## Exercise inputs:
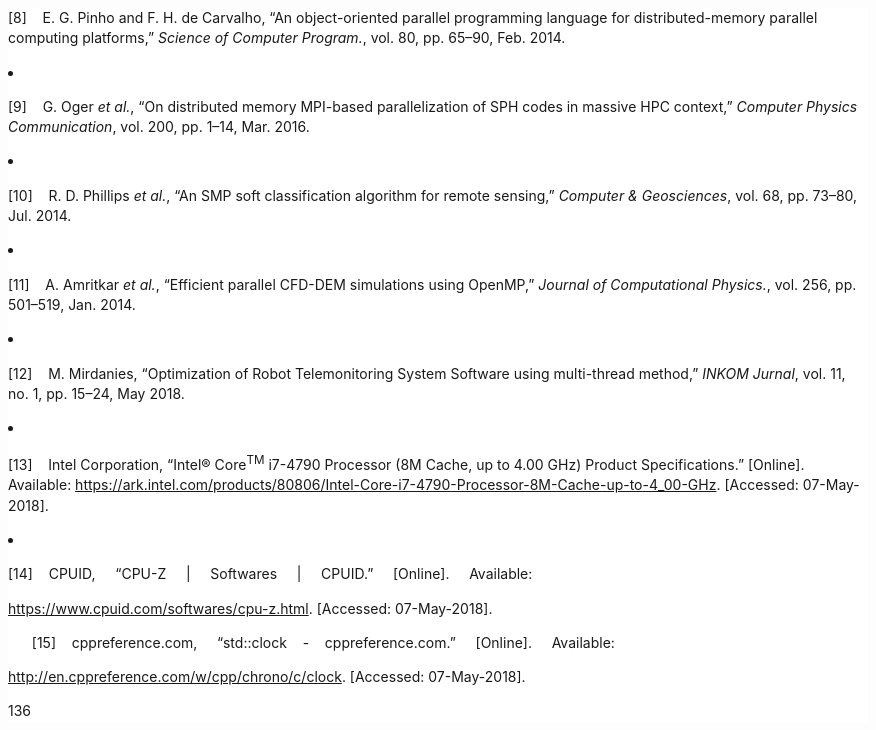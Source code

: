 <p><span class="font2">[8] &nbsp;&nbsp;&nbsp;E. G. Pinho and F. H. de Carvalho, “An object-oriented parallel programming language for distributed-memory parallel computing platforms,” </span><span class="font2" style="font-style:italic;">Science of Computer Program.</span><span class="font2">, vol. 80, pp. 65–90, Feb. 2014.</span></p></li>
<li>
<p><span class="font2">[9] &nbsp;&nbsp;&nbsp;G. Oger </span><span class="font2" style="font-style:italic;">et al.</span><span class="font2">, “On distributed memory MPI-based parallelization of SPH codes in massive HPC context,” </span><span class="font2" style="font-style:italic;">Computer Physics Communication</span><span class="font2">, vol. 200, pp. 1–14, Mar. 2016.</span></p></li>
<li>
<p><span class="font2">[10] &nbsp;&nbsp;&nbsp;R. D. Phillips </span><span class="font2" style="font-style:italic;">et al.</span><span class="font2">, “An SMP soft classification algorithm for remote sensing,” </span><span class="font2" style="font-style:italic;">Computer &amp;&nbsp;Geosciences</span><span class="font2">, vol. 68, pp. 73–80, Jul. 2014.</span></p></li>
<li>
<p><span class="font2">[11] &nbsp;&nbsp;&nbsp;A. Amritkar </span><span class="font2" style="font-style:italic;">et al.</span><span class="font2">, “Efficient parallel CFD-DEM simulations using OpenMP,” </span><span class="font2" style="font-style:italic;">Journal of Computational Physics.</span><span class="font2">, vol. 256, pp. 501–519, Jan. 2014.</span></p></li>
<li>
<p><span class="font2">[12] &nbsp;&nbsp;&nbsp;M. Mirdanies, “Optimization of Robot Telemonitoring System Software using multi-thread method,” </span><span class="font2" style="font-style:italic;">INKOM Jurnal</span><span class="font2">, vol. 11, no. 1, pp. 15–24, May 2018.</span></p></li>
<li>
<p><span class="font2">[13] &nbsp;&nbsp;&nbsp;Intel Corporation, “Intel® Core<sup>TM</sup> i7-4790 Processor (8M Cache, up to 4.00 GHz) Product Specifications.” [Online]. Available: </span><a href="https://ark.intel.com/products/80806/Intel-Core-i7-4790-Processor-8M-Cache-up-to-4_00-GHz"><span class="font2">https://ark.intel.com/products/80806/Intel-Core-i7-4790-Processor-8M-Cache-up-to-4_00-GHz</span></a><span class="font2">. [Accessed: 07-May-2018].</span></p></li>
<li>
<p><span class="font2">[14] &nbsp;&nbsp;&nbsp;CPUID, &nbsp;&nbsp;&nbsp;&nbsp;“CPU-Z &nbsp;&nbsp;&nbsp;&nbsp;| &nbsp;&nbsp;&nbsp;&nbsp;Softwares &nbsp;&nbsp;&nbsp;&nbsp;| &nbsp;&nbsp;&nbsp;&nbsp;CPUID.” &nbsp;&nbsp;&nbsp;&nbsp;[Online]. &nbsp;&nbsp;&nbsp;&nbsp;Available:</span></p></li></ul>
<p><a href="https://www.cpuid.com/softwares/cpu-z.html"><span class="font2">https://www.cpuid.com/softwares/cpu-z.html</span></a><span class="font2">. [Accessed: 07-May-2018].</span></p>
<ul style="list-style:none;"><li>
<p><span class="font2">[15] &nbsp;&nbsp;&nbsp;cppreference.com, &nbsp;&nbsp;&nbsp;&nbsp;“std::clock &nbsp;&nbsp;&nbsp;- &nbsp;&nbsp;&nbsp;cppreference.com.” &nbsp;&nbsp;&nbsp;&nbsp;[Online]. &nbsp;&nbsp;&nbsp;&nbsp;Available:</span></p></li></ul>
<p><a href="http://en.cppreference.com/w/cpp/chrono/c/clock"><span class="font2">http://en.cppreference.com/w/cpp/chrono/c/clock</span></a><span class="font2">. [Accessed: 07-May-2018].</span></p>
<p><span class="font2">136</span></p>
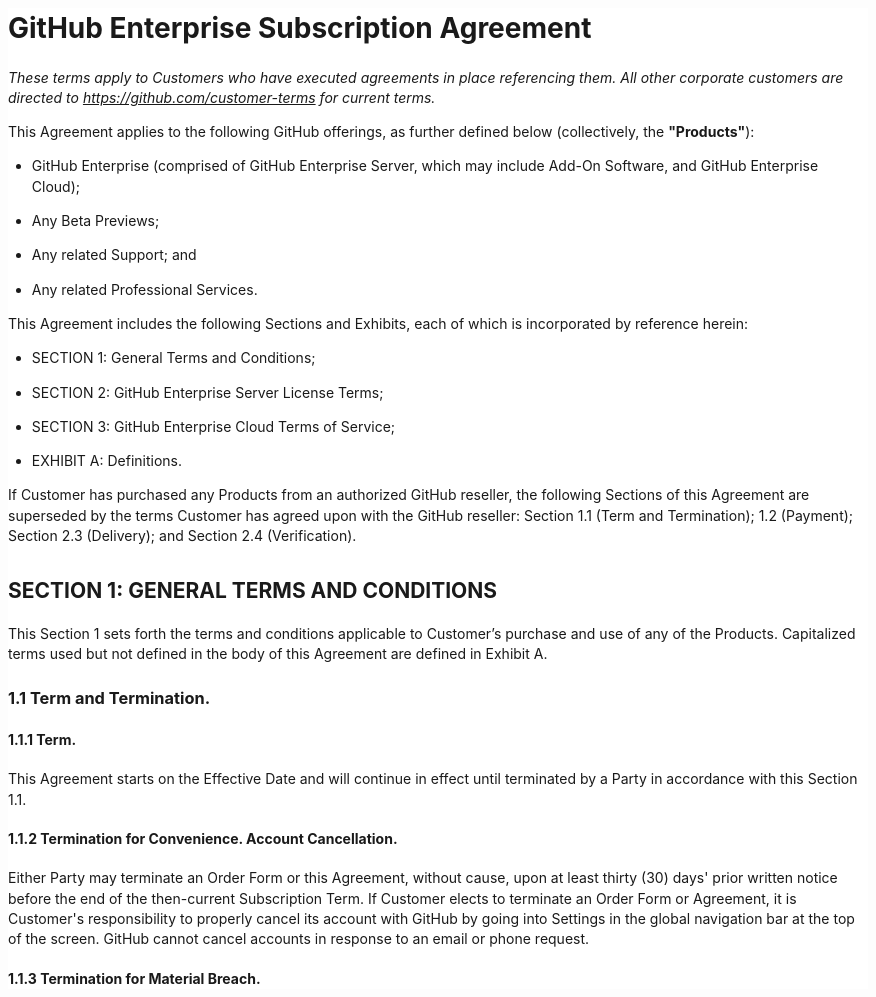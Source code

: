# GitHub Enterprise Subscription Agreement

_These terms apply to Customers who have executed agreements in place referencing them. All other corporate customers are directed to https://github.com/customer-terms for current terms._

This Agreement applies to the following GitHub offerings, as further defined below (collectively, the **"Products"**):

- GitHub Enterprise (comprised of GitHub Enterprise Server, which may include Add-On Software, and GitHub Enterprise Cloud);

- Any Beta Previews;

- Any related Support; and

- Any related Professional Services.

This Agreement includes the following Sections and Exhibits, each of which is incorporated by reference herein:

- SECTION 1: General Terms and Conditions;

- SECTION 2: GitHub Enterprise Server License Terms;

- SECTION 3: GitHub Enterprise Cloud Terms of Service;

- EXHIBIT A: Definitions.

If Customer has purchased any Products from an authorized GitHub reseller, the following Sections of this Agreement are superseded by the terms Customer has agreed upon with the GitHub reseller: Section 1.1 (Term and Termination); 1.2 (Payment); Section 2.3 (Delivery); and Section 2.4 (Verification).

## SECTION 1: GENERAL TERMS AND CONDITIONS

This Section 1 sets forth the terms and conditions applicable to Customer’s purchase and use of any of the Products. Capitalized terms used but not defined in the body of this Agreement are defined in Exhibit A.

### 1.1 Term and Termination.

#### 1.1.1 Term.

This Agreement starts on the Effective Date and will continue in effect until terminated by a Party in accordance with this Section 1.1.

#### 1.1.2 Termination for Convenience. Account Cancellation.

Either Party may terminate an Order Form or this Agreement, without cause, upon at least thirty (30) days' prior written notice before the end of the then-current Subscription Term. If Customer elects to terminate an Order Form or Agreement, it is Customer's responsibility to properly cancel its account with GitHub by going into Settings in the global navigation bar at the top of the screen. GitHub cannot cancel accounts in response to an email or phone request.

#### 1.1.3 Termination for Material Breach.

## Work task:
What is the number of lines above that contain "current"? Answer with that number only.

## Answer to the problem:
2